Within these scenarios we ran the following workloads:

100% writes
100% reads
50% writes and 50% reads

“Real-life” (Gaussian) Distribution

In this scenario we issue queries that touch partitions randomly drawn from a narrow Gaussian distribution. We make an Ansatz about the bell curve: we assume that its six-sigma spans the RAM of the cluster (corrected for the replication factor). The purpose of this experiment is to model a realistic workload, with a substantial cache hit ratio but less than 100%, because most of our users observe the figures of 60-90%. We can expect Cassandra to perform well in this scenario because its key cache is denser than Scylla’s, i.e. it efficiently stores data in RAM, though it relies on SSTables stored in the OS page cache which can be heavyweight to look up. By comparison, Scylla uses a row-based cache mechanism. This Gaussian distribution test should indicate which uses the more efficient caching mechanism for reads.

Mixed Workload – 50% reads and 50% writes

The 90- and 99-percentile latencies of UPDATE queries, as measured on three i3.4xlarge machines (48 vCPUs in total) in a range of load rates. Workload consists of 50% reads and 50% writes, randomly targeting a “realistic” Gaussian distribution. C*3 quickly becomes nonoperational, C*4 is a little better, meanwhile Scylla maintains low and consistent write latencies in the entire range.

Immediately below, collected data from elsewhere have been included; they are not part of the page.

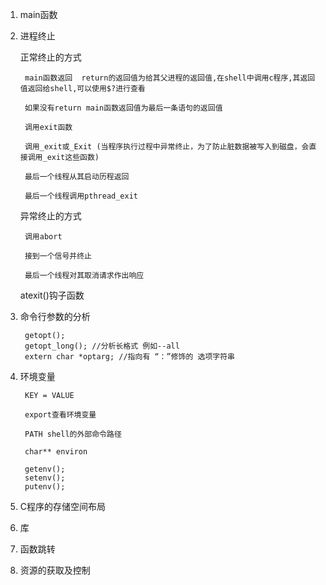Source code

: 1. main函数
	
	


2. 进程终止

	正常终止的方式
		
		main函数返回  return的返回值为给其父进程的返回值,在shell中调用c程序,其返回值返回给shell,可以使用$?进行查看
		
		如果没有return main函数返回值为最后一条语句的返回值
		
		调用exit函数
		
		调用_exit或_Exit (当程序执行过程中异常终止，为了防止脏数据被写入到磁盘，会直接调用_exit这些函数)
		
		最后一个线程从其启动历程返回
		
		最后一个线程调用pthread_exit
		
	
	异常终止的方式
		
		调用abort
		
		接到一个信号并终止
		
		最后一个线程对其取消请求作出响应
	
	
	atexit()钩子函数
	
	
3. 命令行参数的分析

		getopt();
		getopt_long(); //分析长格式 例如--all
    	extern char *optarg; //指向有 “：”修饰的 选项字符串



4. 环境变量

		KEY = VALUE

		export查看环境变量
		
		PATH shell的外部命令路径

		char** environ 

		getenv();
		setenv();
		putenv();
		


5. C程序的存储空间布局

6. 库

7. 函数跳转

8. 资源的获取及控制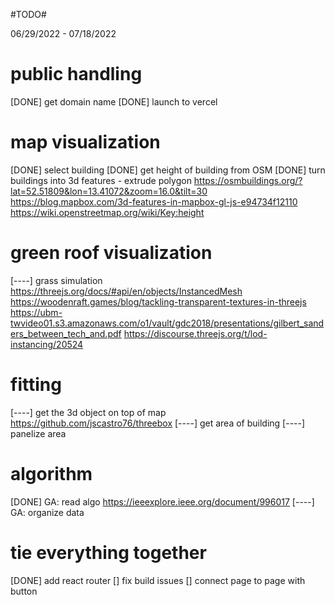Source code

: #TODO#

06/29/2022 - 07/18/2022

# public handling
[DONE] get domain name
[DONE] launch to vercel

# map visualization
[DONE] select building
[DONE] get height of building from OSM
[DONE] turn buildings into 3d features - extrude polygon
    https://osmbuildings.org/?lat=52.51809&lon=13.41072&zoom=16.0&tilt=30
    https://blog.mapbox.com/3d-features-in-mapbox-gl-js-e94734f12110 
    https://wiki.openstreetmap.org/wiki/Key:height

# green roof visualization
[----] grass simulation
    https://threejs.org/docs/#api/en/objects/InstancedMesh
    https://woodenraft.games/blog/tackling-transparent-textures-in-threejs  
    https://ubm-twvideo01.s3.amazonaws.com/o1/vault/gdc2018/presentations/gilbert_sanders_between_tech_and.pdf 
    https://discourse.threejs.org/t/lod-instancing/20524

# fitting
[----] get the 3d object on top of map
    https://github.com/jscastro76/threebox 
[----] get area of building
[----] panelize area

# algorithm
[DONE] GA: read algo https://ieeexplore.ieee.org/document/996017
[----] GA: organize data

# tie everything together
[DONE] add react router
[] fix build issues
[] connect page to page with button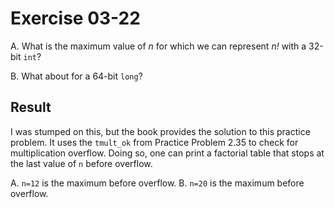 # Exercise 03-22

A. What is the maximum value of *n* for which we can represent *n!*
with a 32-bit `int`?

B. What about for a 64-bit `long`?

## Result

I was stumped on this, but the book provides the solution to this practice
problem. It uses the `tmult_ok` from Practice Problem 2.35 to check for
multiplication overflow. Doing so, one can print a factorial table that
stops at the last value of `n` before overflow.

A. `n=12` is the maximum before overflow.
B. `n=20` is the maximum before overflow.
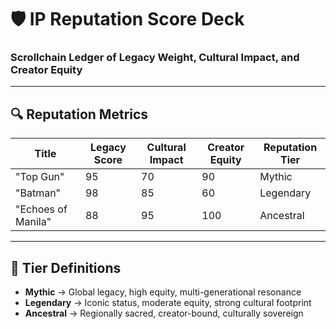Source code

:# 🛡️ IP Reputation Score Deck
### Scrollchain Ledger of Legacy Weight, Cultural Impact, and Creator Equity

---

## 🔍 Reputation Metrics

| Title              | Legacy Score | Cultural Impact | Creator Equity | Reputation Tier |
|--------------------|--------------|------------------|----------------|------------------|
| "Top Gun"          | 95           | 70               | 90             | Mythic           |
| "Batman"           | 98           | 85               | 60             | Legendary        |
| "Echoes of Manila" | 88           | 95               | 100            | Ancestral        |

---

## 🧬 Tier Definitions

- **Mythic** → Global legacy, high equity, multi-generational resonance  
- **Legendary** → Iconic status, moderate equity, strong cultural footprint  
- **Ancestral** → Regionally sacred, creator-bound, culturally sovereign

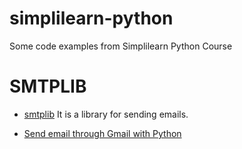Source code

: # simplilearn-python
Some code examples from Simplilearn Python Course


# SMTPLIB

- [smtplib](https://github.com/smtplib/smtplib)
It is a library for sending emails.

- [Send email through Gmail with Python](https://mailtrap.io/blog/python-send-email-gmail/)
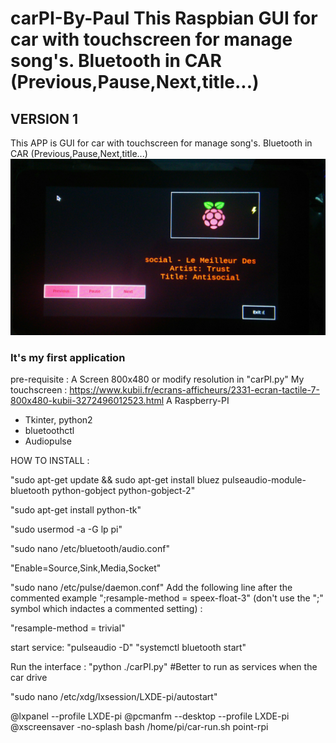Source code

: # carPI-By-Paul This Raspbian GUI for car with touchscreen for manage song's. Bluetooth in CAR (Previous,Pause,Next,title...)
## VERSION 1 ##
This APP is GUI for car with touchscreen for manage song's. Bluetooth in CAR (Previous,Pause,Next,title...)
![Screenshot](P_20190811_184942_1.jpg)
### It's my first application ###
pre-requisite :
A Screen 800x480 or modify resolution in "carPI.py"
My touchscreen : https://www.kubii.fr/ecrans-afficheurs/2331-ecran-tactile-7-800x480-kubii-3272496012523.html
A Raspberry-PI
- Tkinter, python2
- bluetoothctl
- Audiopulse

HOW TO INSTALL :

"sudo apt-get update && sudo apt-get install bluez pulseaudio-module-bluetooth python-gobject python-gobject-2"

"sudo apt-get install python-tk"

"sudo usermod -a -G lp pi"

"sudo nano /etc/bluetooth/audio.conf"

"Enable=Source,Sink,Media,Socket"

"sudo nano /etc/pulse/daemon.conf"
Add the following line after the commented example ";resample-method = speex-float-3" (don't use the ";" symbol which indactes a commented setting) : 

"resample-method = trivial"

start service:
"pulseaudio -D"
"systemctl bluetooth start"

Run the interface :
"python ./carPI.py" 
#Better to run as services when the car drive

"sudo nano /etc/xdg/lxsession/LXDE-pi/autostart"

@lxpanel --profile LXDE-pi
@pcmanfm --desktop --profile LXDE-pi
@xscreensaver -no-splash
bash /home/pi/car-run.sh
point-rpi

Metric	Scylla 4.4.3	Cassandra 4.0	Cassandra 3.11	Cassandra 4.0 vs. Cassandra 3.11	Scylla 4.4.3 vs. Cassandra 4.0
Maximum throughput	80k/s	40k/s	30k/s	1.33x	2x
Maximum throughput with 90% latency <10ms	80k/s	30k/s	10k/s	3x	2.66x
Maximum throughput with 99% latency <10ms	80k/s	30k/s	–	–	2.66x

The 90- and 99-percentile latencies of SELECT queries, as measured on three i3.4xlarge machines (48 vCPUs in total) in a range of load rates. Workload consists of 50% reads and 50% writes, randomly targeting a “realistic” Gaussian distribution. C*3 quickly becomes nonoperational, C*4 is a little better; meanwhile Scylla maintains low and consistent response times in the entire range.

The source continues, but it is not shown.